In Tehran, candidates supporting Mayor Mohammed Bagher Qalibaf, a moderate conservative, won seven of the 15 council seats. Reformists won four, while Ahmadinejad's allies won only three. The last seat went to an Olympic wrestling champion who is considered an independent.
Leading reformist Saeed Shariati said the results of the election was a "big no" to Ahmadinejad and his allies. "People's vote means they don't support Ahmadinejad's policies and want change," Shariati, a leader of the Islamic Iran Participation Front, Iran's largest reformist party told The Associated Press on Thursday.

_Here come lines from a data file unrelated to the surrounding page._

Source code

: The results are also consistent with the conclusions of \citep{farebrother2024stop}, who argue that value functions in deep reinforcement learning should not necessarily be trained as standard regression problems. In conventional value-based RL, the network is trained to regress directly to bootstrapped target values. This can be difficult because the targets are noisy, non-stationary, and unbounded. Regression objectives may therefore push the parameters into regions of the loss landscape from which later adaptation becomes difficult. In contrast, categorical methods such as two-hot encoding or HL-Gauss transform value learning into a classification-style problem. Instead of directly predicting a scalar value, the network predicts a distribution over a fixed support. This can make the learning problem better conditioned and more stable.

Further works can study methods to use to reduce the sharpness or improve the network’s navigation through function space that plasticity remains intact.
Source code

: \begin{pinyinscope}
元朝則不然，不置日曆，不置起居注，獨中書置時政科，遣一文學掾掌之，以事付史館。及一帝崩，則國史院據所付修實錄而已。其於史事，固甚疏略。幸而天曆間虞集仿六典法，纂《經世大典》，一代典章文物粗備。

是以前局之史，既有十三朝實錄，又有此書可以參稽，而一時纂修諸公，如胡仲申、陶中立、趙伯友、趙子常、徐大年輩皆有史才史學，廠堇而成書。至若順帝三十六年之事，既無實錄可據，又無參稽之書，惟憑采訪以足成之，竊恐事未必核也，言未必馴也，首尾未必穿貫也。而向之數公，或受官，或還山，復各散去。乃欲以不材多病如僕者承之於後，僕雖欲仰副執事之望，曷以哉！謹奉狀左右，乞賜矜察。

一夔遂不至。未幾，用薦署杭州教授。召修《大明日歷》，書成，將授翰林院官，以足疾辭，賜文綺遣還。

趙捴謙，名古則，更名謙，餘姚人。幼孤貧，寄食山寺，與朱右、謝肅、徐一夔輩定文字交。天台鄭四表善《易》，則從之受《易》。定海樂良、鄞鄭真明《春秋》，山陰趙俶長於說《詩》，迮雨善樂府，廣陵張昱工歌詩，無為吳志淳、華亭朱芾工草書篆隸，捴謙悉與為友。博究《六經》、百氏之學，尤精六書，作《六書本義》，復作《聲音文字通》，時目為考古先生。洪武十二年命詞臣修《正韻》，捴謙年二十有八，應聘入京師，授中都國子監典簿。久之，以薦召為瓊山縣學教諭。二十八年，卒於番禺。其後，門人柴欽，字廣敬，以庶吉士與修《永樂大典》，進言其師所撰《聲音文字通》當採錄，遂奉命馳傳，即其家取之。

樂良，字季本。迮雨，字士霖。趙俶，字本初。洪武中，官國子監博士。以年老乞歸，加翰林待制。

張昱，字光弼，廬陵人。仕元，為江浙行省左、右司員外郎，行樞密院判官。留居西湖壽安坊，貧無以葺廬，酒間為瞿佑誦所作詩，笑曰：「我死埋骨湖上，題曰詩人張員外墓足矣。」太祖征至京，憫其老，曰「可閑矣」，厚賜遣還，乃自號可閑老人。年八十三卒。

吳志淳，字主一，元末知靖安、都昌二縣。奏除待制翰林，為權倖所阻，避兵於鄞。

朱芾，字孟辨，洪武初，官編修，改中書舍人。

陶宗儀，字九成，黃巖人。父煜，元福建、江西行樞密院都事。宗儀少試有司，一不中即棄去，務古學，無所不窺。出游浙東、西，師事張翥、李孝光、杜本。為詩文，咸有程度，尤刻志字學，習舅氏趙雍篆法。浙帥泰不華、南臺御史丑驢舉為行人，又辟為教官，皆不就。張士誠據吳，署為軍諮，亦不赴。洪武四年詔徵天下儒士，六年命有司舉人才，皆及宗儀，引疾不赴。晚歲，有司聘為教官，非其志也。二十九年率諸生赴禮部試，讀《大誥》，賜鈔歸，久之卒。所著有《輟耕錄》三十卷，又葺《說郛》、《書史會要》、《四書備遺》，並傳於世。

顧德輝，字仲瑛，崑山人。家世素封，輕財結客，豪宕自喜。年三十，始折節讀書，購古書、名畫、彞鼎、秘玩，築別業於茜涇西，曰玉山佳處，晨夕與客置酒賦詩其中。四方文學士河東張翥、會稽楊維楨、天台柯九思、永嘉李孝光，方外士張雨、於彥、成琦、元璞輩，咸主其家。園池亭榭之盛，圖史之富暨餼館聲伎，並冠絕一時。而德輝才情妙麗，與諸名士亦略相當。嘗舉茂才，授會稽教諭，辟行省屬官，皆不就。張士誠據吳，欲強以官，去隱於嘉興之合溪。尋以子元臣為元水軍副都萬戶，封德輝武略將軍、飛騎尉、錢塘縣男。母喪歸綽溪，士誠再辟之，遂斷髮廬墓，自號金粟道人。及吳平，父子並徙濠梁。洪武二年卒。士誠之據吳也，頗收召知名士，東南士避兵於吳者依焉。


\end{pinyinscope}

Similar anti-Ahmadinejad sentiment was visible in the final results of a parallel election held to select members of the Assembly of Experts, a conservative body of 86 senior clerics that monitors Iran's supreme leader and chooses his successor.
Former President Hashemi Rafsanjani, who lost to Ahmadinejad in the 2005 presidential election runoff, was elected to this body. Also re-elected was Hasan Rowhani, Iran's former top nuclear negotiator whom Ahmadinejad repeatedly accused of making too many concessions to the Europeans.